WHAT YOU HAVE TO DO: From start to finish, set down the entries below exactly, leaving out the pictures.

** GIVEN DATA follows **

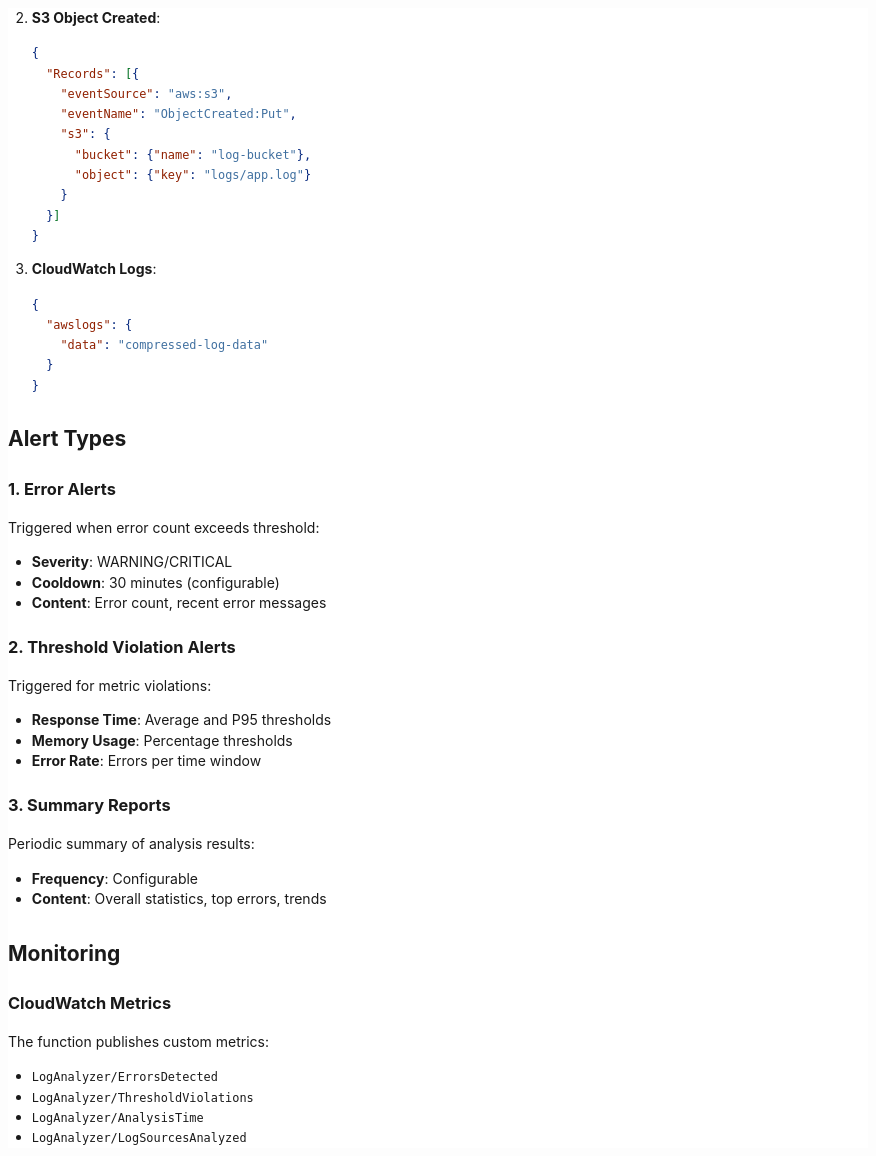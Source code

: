 2. **S3 Object Created**:
   ```json
   {
     "Records": [{
       "eventSource": "aws:s3",
       "eventName": "ObjectCreated:Put",
       "s3": {
         "bucket": {"name": "log-bucket"},
         "object": {"key": "logs/app.log"}
       }
     }]
   }
   ```

3. **CloudWatch Logs**:
   ```json
   {
     "awslogs": {
       "data": "compressed-log-data"
     }
   }
   ```

## Alert Types

### 1. Error Alerts
Triggered when error count exceeds threshold:
- **Severity**: WARNING/CRITICAL
- **Cooldown**: 30 minutes (configurable)
- **Content**: Error count, recent error messages

### 2. Threshold Violation Alerts
Triggered for metric violations:
- **Response Time**: Average and P95 thresholds
- **Memory Usage**: Percentage thresholds
- **Error Rate**: Errors per time window

### 3. Summary Reports
Periodic summary of analysis results:
- **Frequency**: Configurable
- **Content**: Overall statistics, top errors, trends

## Monitoring

### CloudWatch Metrics

The function publishes custom metrics:
- `LogAnalyzer/ErrorsDetected`
- `LogAnalyzer/ThresholdViolations`
- `LogAnalyzer/AnalysisTime`
- `LogAnalyzer/LogSourcesAnalyzed`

** End of GIVEN DATA **

THE ANSWER:
Source code

: 2. **S3 Object Created**:
   ```json
   {
     "Records": [{
       "eventSource": "aws:s3",
       "eventName": "ObjectCreated:Put",
       "s3": {
         "bucket": {"name": "log-bucket"},
         "object": {"key": "logs/app.log"}
       }
     }]
   }
   ```

3. **CloudWatch Logs**:
   ```json
   {
     "awslogs": {
       "data": "compressed-log-data"
     }
   }
   ```

## Alert Types

### 1. Error Alerts
Triggered when error count exceeds threshold:
- **Severity**: WARNING/CRITICAL
- **Cooldown**: 30 minutes (configurable)
- **Content**: Error count, recent error messages

### 2. Threshold Violation Alerts
Triggered for metric violations:
- **Response Time**: Average and P95 thresholds
- **Memory Usage**: Percentage thresholds
- **Error Rate**: Errors per time window

### 3. Summary Reports
Periodic summary of analysis results:
- **Frequency**: Configurable
- **Content**: Overall statistics, top errors, trends

## Monitoring

### CloudWatch Metrics

The function publishes custom metrics:
- `LogAnalyzer/ErrorsDetected`
- `LogAnalyzer/ThresholdViolations`
- `LogAnalyzer/AnalysisTime`
- `LogAnalyzer/LogSourcesAnalyzed`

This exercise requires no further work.